I think I have a special soft spot for looking at the clothes people wear, how they stand when they don't know they are being photographed, and naturally lit interiors before the age of 'fast' film.

I know my grandfather had a similar focus as Cushman, between commercial jobs - he was born in 1900, so by the early sixties had a keen appreciation for documenting things that were about to disappear - in color whenever possible. I think I need to check the archives and see if I can get some of his stuff out there.

Will

Helen Levitt's work is much more engaging than that 22 image sample. Either he was a happy-snapper, or the editors of the book (and the Chicago Mag article) really didn't know what to look for. Out of 22 images in the sample, fully 1/3 of them are terribly uninteresting shots of homes or apartment buildings. Those may be valuable to family members, but as photographs they sure don't stand on their own.

You can keep Cushman, but can I have a few hundred Harris prints please. What a body of work. Thanks for that Mike, I was excited as it was in the Daily Mail and was looking for where it was so I can go and see them, then I re-read Mike's post and decided PA is a bit far.
I'm surprised it's reported in the Daily Mail though - not normally regarded as a source of cultural references over here in the UK...

I was lucky enough to snag the "One Shot" Harris book when I was living in Washington DC in the early 2000's (I think it was published in 2002). This is actually one of the books I didn't sell when I got rid of most of my collection of books to try to travel lighter. Sniff, goodbye Keith Carter, I misses ya!

Any way, I think I kept it because I really liked his whole life, from black newspaper photographer down to his little studio in the black section of Pittsburg; it just seemed like the ideal life and something not open to the majority of working photographers today. A nice, precious little photographic life...

I did a quick check on his book on-line and found some used for between 125 and 200 bucks! Whew, glad I kept that one!

While it's true that Cushman wasn't a particularly talented photographer, IMO he was a good photographer nonetheless because he travelled with his camera, and he used it. Ya, lots of people did that, but not so many in his day were as organized as he to catalogue and preserve their snaps. It's easy to forgot that before the age of digicams and phonecams this took some dedication, that a photographic record such as Cushman's was the result of a true avocation.
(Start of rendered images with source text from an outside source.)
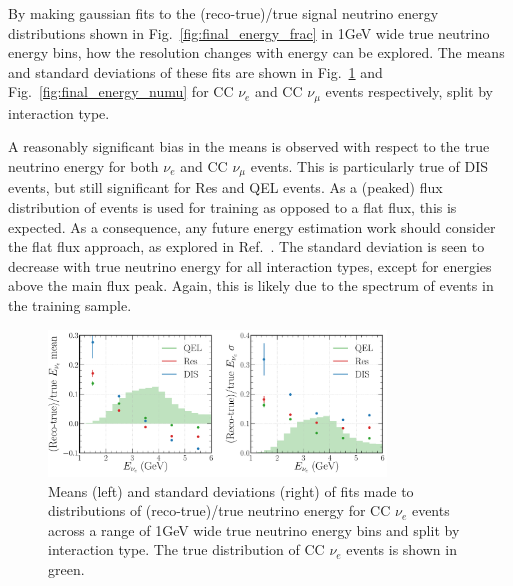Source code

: By making gaussian fits to the (reco-true)/true signal neutrino energy distributions shown in
Fig.~\ref{fig:final_energy_frac} in \unit{1}{GeV} wide true neutrino energy bins, how the
resolution changes with energy can be explored. The means and standard deviations of these fits
are shown in Fig.~\ref{fig:final_energy_nuel} and Fig.~\ref{fig:final_energy_numu} for CC
$\nu_{e}$ and CC $\nu_{\mu}$ events respectively, split by interaction type.

A reasonably significant bias in the means is observed with respect to the true neutrino energy
for both $\nu_{e}$ and CC $\nu_{\mu}$ events. This is particularly true of DIS events, but still
significant for Res and QEL events. As a (peaked) flux distribution of events is used for training
as opposed to a flat flux, this is expected. As a consequence, any future energy estimation work
should consider the flat flux approach, as explored in Ref.~\cite{baldi2019}. The standard
deviation is seen to decrease with true neutrino energy for all interaction types, except for
energies above the main flux peak. Again, this is likely due to the spectrum of events in the
training sample.

\begin{figure} %
    \includegraphics[width=0.8\textwidth]{diagrams/6-cvn/chipsnet/final_energy_nuel.pdf}
    \caption[Means and standard deviations of fits to $\nu_{e}$ energy distributions.]
    {Means (left) and standard deviations (right) of fits made to distributions of
        (reco-true)/true neutrino energy for CC $\nu_{e}$ events across a range of \unit{1}{GeV}
        wide true neutrino energy bins and split by interaction type. The true distribution of CC
        $\nu_{e}$ events is shown in green.}
    \label{fig:final_energy_nuel}
\end{figure}


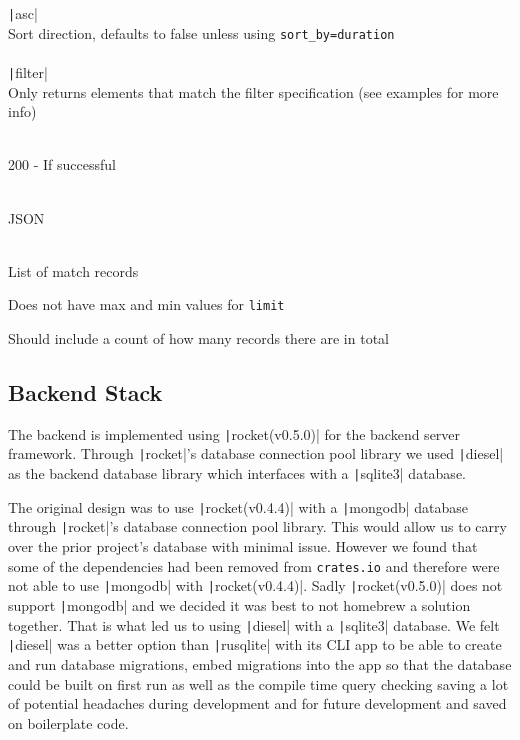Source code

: \documentclass{article}
\begin{document}
\begin{description}
\begin{description}
    \texttt|asc| \\
    Sort direction, defaults to false unless using \texttt{sort_by=duration} \vspace{0.5em} \\ \\
    \texttt|filter| \\
    Only returns elements that match the filter specification (see examples for more info)
    \item[Response Status] \hfill \\
    200 - If successful
    \item[Response Body Format] \hfill \\
    JSON
    \item[Response Body] \hfill \\
    List of match records
    \item[Known Issues] 
    \item Does not have max and min values for \texttt{limit}
    \item Should include a count of how many records there are in total
  \end{description}
\end{description}

\subsection{Backend Stack}

The backend is implemented using \texttt|rocket(v0.5.0)| for the backend server framework. 
Through \texttt|rocket|'s database connection pool library we used \texttt|diesel|
as the backend database library which interfaces with a \texttt|sqlite3| database.

The original design was to use \texttt|rocket(v0.4.4)| with a \texttt|mongodb| database through \texttt|rocket|'s database connection pool library.
This would allow us to carry over the prior project's database with minimal issue.
However we found that some of the dependencies had been removed from \texttt{crates.io} and therefore were not able to use \texttt|mongodb| with \texttt|rocket(v0.4.4)|.
Sadly \texttt|rocket(v0.5.0)| does not support \texttt|mongodb| and we decided it was best to not homebrew a solution together.  That is what led us to using \texttt|diesel|
with a \texttt|sqlite3| database. We felt \texttt|diesel| was a better option than \texttt|rusqlite| with its CLI app to be able to create and run database migrations,
embed migrations into the app so that the database could be built on first run as well as the compile time query checking saving a lot of potential headaches during development and for future development and saved on boilerplate code.
\end{document}
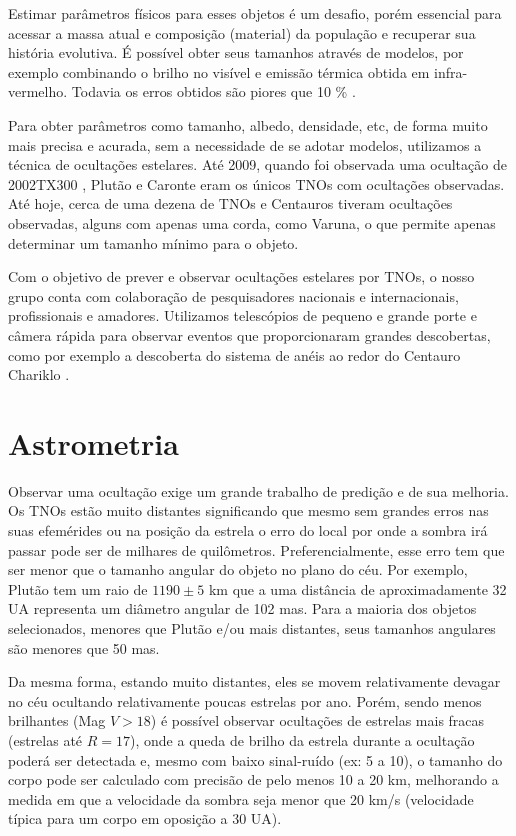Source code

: \documentclass[12pt,a4paper]{monografia}
\begin{document}
Estimar parâmetros físicos para esses objetos é um desafio, porém essencial para acessar a massa atual e composição (material) da população e recuperar sua história evolutiva. É possível obter seus tamanhos através de modelos, por exemplo combinando o brilho no visível e emissão térmica obtida em infra-vermelho. Todavia os erros obtidos são piores que 10 \% \citep{Camargo2013}.

Para obter parâmetros como tamanho, albedo, densidade, etc, de forma muito mais precisa e acurada, sem a necessidade de se adotar modelos, utilizamos a técnica de ocultações estelares. Até 2009, quando foi observada uma ocultação de 2002TX300 \citep{Elliot2010}, Plutão e Caronte eram os únicos TNOs com ocultações observadas. Até hoje, cerca de uma dezena de TNOs e Centauros tiveram ocultações observadas, alguns com apenas uma corda, como Varuna, o que permite apenas determinar um tamanho mínimo para o objeto.

Com o objetivo de prever e observar ocultações estelares por TNOs, o nosso grupo conta com colaboração de pesquisadores nacionais e internacionais, profissionais e amadores. Utilizamos telescópios de pequeno e grande porte e câmera rápida para observar eventos que proporcionaram grandes descobertas, como por exemplo a descoberta do sistema de anéis ao redor do Centauro Chariklo \citep{BragaRibas2014}.



\section{Astrometria}
\label{Sec: TNOs-astrometria}

\indent \indent Observar uma ocultação exige um grande trabalho de predição e de sua melhoria. Os TNOs estão muito distantes significando que mesmo sem grandes erros nas suas efemérides ou na posição da estrela o erro do local por onde a sombra irá passar pode ser de milhares de quilômetros. Preferencialmente, esse erro tem que ser menor que o tamanho angular do objeto no plano do céu. Por exemplo, Plutão tem um raio de $1190 \pm 5$ km \cite[submetido]{DiasOliveira2015} que a uma distância de aproximadamente 32 UA representa um diâmetro angular de 102 mas. Para a maioria dos objetos selecionados, menores que Plutão e/ou mais distantes, seus tamanhos angulares são menores que 50 mas.

Da mesma forma, estando muito distantes, eles se movem relativamente devagar no céu ocultando relativamente poucas estrelas por ano. Porém, sendo menos brilhantes (Mag $V > 18$) é possível observar ocultações de estrelas mais fracas (estrelas até $R = 17$), onde a queda de brilho da estrela durante a ocultação poderá ser detectada e, mesmo com baixo sinal-ruído (ex: 5 a 10), o tamanho do corpo pode ser calculado com precisão de pelo menos 10 a 20 km, melhorando a medida em que a velocidade da sombra seja menor que 20 km/s (velocidade típica para um corpo em oposição a 30 UA).
\end{document}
I perused his archive (thanks Ken) and was moved by the slideshow of highlights because it was arranged in chronological order and so presented the gentle arc of a life. I was particularly touched by two pictures at the end of the series, the 1967 pictures of hippies in San Francisco. In one, two girls smile at the camera and the photographer's shadow nicks the corner of the shot. In the other a teenage boy gives the camera the finger. In both you can feel the inveterate 71 year old photographer snapping away as the world changed in front of him. (What the hippie boy likely didn't know was that Cushman wasn't taking his picture because of his colourful clothing or the culture gap, but because he took pictures of EVERYTHING!) I love vernacular photography.

Of course, the other thing the Cushman archive made me think of was ALWAYS EDIT YOUR WORK ;-)

Lastly, there's a little extra nostalgia looking at Cushman's and Herzog's work today after yesterday's TOP headline about Kodak slide film.

This is not the first Teeny Harris show that the Carnegie has done. I recall one from a few years back (checks memory ... it was 2004, holy cow).

I need to get to this one though. The stuff is astounding.

One Shot Harris was a well reproduced book with some amazing images that brought to life a segment of American society that was very much ignored back then and very much unknown today.

One can't help but feel the Bizarro World vibes it imparts simply by documenting a parallel world as everyday as it larger counterpart- except in terms of the color of its subjects.

I for me, don't agree with you on this one Mike. I think Cushman did exactly with a camera what you should do. He took pictures of the ordinary not of the extraordinary. These look like standard 35mm slides (damned stupid archive for not restoring them before showing them online) I would gladly run the risk of living in your gun slinging country :-), if that would grant me the right to rescan and restore all 14.000 negatives (at 10 minutes per negative that would be an easy task for me, motel room, 3 meals a day, car (you need that in the US as well, and about 6 month time), did this with about 1500 foto's from my family members (so I know what to expect from the ordinary) and this is not that. This is something decidedly extraordinary. This is a timecapsule of the not so verry special, of the mundane, the middle class life, Chicago canbe blessed that it mr. Cushman did not edit....I have saved every picture I have ever taken (in RAW and JPEG as they come out of my camera). Since believe it or not, sometimes you and I will feel the same kind of loss about our day and time, as you feel now about the pictures of Cushman.